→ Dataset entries
↓

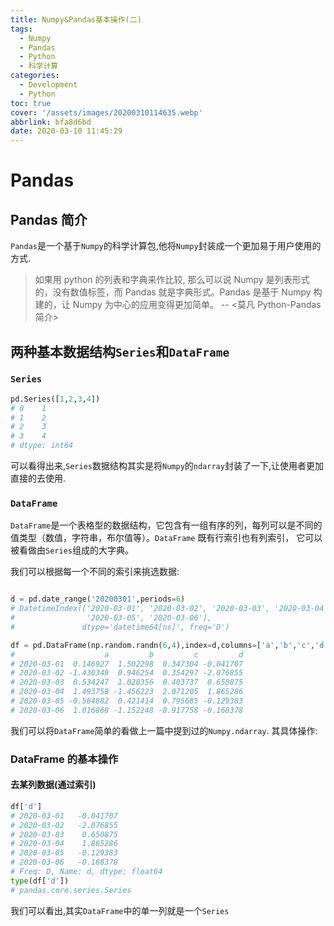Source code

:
 ```yaml
---
title: Numpy&Pandas基本操作(二)
tags:
  - Numpy
  - Pandas
  - Python
  - 科学计算
categories:
  - Development
  - Python
toc: true
cover: '/assets/images/20200310114635.webp'
abbrlink: bfa8d6bd
date: 2020-03-10 11:45:29
---
```


# Pandas

## Pandas 简介

`Pandas`是一个基于`Numpy`的科学计算包,他将`Numpy`封装成一个更加易于用户使用的方式.

> 如果用 python 的列表和字典来作比较, 那么可以说 Numpy 是列表形式的，没有数值标签，而 Pandas 就是字典形式。Pandas 是基于
> Numpy 构建的，让 Numpy 为中心的应用变得更加简单。 -- <莫凡 Python-Pandas 简介>

<!-- more -->

## 两种基本数据结构`Series`和`DataFrame`

### `Series`

```python
pd.Series([1,2,3,4])
# 0    1
# 1    2
# 2    3
# 3    4
# dtype: int64
```

可以看得出来,`Series`数据结构其实是将`Numpy`的`ndarray`封装了一下,让使用者更加直接的去使用.

### `DataFrame`

`DataFrame`是一个表格型的数据结构，它包含有一组有序的列，每列可以是不同的值类型（数值，字符串，布尔值等）。`DataFrame`
既有行索引也有列索引， 它可以被看做由`Series`组成的大字典。

我们可以根据每一个不同的索引来挑选数据:

```python

d = pd.date_range('20200301',periods=6)
# DatetimeIndex(['2020-03-01', '2020-03-02', '2020-03-03', '2020-03-04',
#                '2020-03-05', '2020-03-06'],
#               dtype='datetime64[ns]', freq='D')

df = pd.DataFrame(np.random.randn(6,4),index=d,columns=['a','b','c','d'])
#                    a         b         c         d
# 2020-03-01  0.146927  1.502298  0.347304 -0.041707
# 2020-03-02 -1.430349  0.946254  0.354297 -2.076855
# 2020-03-03  0.534247  1.028356  0.403737  0.650875
# 2020-03-04  1.493758 -1.456223  2.071205  1.865286
# 2020-03-05 -0.564882  0.421414  0.795685 -0.129383
# 2020-03-06  1.016868 -1.152248 -0.917758 -0.168378
```

我们可以将`DataFrame`简单的看做上一篇中提到过的`Numpy.ndarray`. 其具体操作:

### DataFrame 的基本操作

#### 去某列数据(通过索引)

```python
df['d']
# 2020-03-01   -0.041707
# 2020-03-02   -2.076855
# 2020-03-03    0.650875
# 2020-03-04    1.865286
# 2020-03-05   -0.129383
# 2020-03-06   -0.168378
# Freq: D, Name: d, dtype: float64
type(df['d'])
# pandas.core.series.Series
```

我们可以看出,其实`DataFrame`中的单一列就是一个`Series`
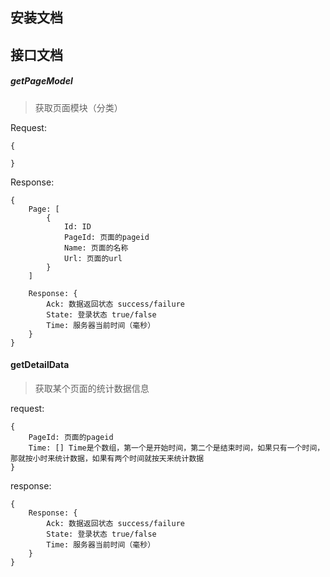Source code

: ## 安装文档

## 接口文档
##### getPageModel
> 获取页面模块（分类）

Request:
```
{

}
```
Response:
```
{
    Page: [
        {
            Id: ID
            PageId: 页面的pageid
            Name: 页面的名称
            Url: 页面的url
        }
    ]

    Response: {
        Ack: 数据返回状态 success/failure
        State: 登录状态 true/false
        Time: 服务器当前时间（毫秒）
    }
}
```

#### getDetailData
> 获取某个页面的统计数据信息

request:
```
{
    PageId: 页面的pageid
    Time: [] Time是个数组，第一个是开始时间，第二个是结束时间，如果只有一个时间，那就按小时来统计数据，如果有两个时间就按天来统计数据
}
```

response:
```
{
    Response: {
        Ack: 数据返回状态 success/failure
        State: 登录状态 true/false
        Time: 服务器当前时间（毫秒）
    }
}
```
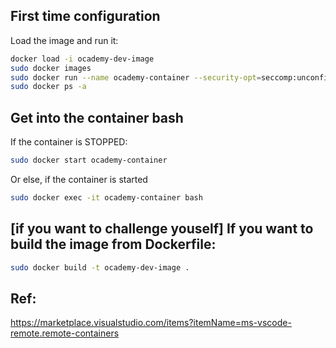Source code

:
## First time configuration

Load the image and run it:
```bash
docker load -i ocademy-dev-image
sudo docker images
sudo docker run --name ocademy-container --security-opt=seccomp:unconfined -it ocademy-dev-image bash
sudo docker ps -a
```

## Get into the container bash

If the container is STOPPED:
```bash
sudo docker start ocademy-container
```

Or else, if the container is  started
```bash
sudo docker exec -it ocademy-container bash
```


## [if you want to challenge youself] If you want to build the image from Dockerfile:

```bash
sudo docker build -t ocademy-dev-image .
```

## Ref:

https://marketplace.visualstudio.com/items?itemName=ms-vscode-remote.remote-containers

↑

Could you copy the lines above exactly and skip the images?

Source code

:
 ```yaml
---
title: Numpy&Pandas基本操作(二)
tags:
  - Numpy
  - Pandas
  - Python
  - 科学计算
categories:
  - Development
  - Python
toc: true
cover: '/assets/images/20200310114635.webp'
abbrlink: bfa8d6bd
date: 2020-03-10 11:45:29
---
```


# Pandas

## Pandas 简介

`Pandas`是一个基于`Numpy`的科学计算包,他将`Numpy`封装成一个更加易于用户使用的方式.

> 如果用 python 的列表和字典来作比较, 那么可以说 Numpy 是列表形式的，没有数值标签，而 Pandas 就是字典形式。Pandas 是基于
> Numpy 构建的，让 Numpy 为中心的应用变得更加简单。 -- <莫凡 Python-Pandas 简介>

<!-- more -->

## 两种基本数据结构`Series`和`DataFrame`

### `Series`

```python
pd.Series([1,2,3,4])
# 0    1
# 1    2
# 2    3
# 3    4
# dtype: int64
```

可以看得出来,`Series`数据结构其实是将`Numpy`的`ndarray`封装了一下,让使用者更加直接的去使用.

### `DataFrame`

`DataFrame`是一个表格型的数据结构，它包含有一组有序的列，每列可以是不同的值类型（数值，字符串，布尔值等）。`DataFrame`
既有行索引也有列索引， 它可以被看做由`Series`组成的大字典。

我们可以根据每一个不同的索引来挑选数据:

```python

d = pd.date_range('20200301',periods=6)
# DatetimeIndex(['2020-03-01', '2020-03-02', '2020-03-03', '2020-03-04',
#                '2020-03-05', '2020-03-06'],
#               dtype='datetime64[ns]', freq='D')

df = pd.DataFrame(np.random.randn(6,4),index=d,columns=['a','b','c','d'])
#                    a         b         c         d
# 2020-03-01  0.146927  1.502298  0.347304 -0.041707
# 2020-03-02 -1.430349  0.946254  0.354297 -2.076855
# 2020-03-03  0.534247  1.028356  0.403737  0.650875
# 2020-03-04  1.493758 -1.456223  2.071205  1.865286
# 2020-03-05 -0.564882  0.421414  0.795685 -0.129383
# 2020-03-06  1.016868 -1.152248 -0.917758 -0.168378
```

我们可以将`DataFrame`简单的看做上一篇中提到过的`Numpy.ndarray`. 其具体操作:

### DataFrame 的基本操作

#### 去某列数据(通过索引)

```python
df['d']
# 2020-03-01   -0.041707
# 2020-03-02   -2.076855
# 2020-03-03    0.650875
# 2020-03-04    1.865286
# 2020-03-05   -0.129383
# 2020-03-06   -0.168378
# Freq: D, Name: d, dtype: float64
type(df['d'])
# pandas.core.series.Series
```

我们可以看出,其实`DataFrame`中的单一列就是一个`Series`
Source code

: ## 安装文档

## 接口文档
##### getPageModel
> 获取页面模块（分类）

Request:
```
{

}
```
Response:
```
{
    Page: [
        {
            Id: ID
            PageId: 页面的pageid
            Name: 页面的名称
            Url: 页面的url
        }
    ]

    Response: {
        Ack: 数据返回状态 success/failure
        State: 登录状态 true/false
        Time: 服务器当前时间（毫秒）
    }
}
```

#### getDetailData
> 获取某个页面的统计数据信息

request:
```
{
    PageId: 页面的pageid
    Time: [] Time是个数组，第一个是开始时间，第二个是结束时间，如果只有一个时间，那就按小时来统计数据，如果有两个时间就按天来统计数据
}
```

response:
```
{
    Response: {
        Ack: 数据返回状态 success/failure
        State: 登录状态 true/false
        Time: 服务器当前时间（毫秒）
    }
}
```
Source code

:
## First time configuration

Load the image and run it:
```bash
docker load -i ocademy-dev-image
sudo docker images
sudo docker run --name ocademy-container --security-opt=seccomp:unconfined -it ocademy-dev-image bash
sudo docker ps -a
```

## Get into the container bash

If the container is STOPPED:
```bash
sudo docker start ocademy-container
```

Or else, if the container is  started
```bash
sudo docker exec -it ocademy-container bash
```


## [if you want to challenge youself] If you want to build the image from Dockerfile:

```bash
sudo docker build -t ocademy-dev-image .
```

## Ref:

https://marketplace.visualstudio.com/items?itemName=ms-vscode-remote.remote-containers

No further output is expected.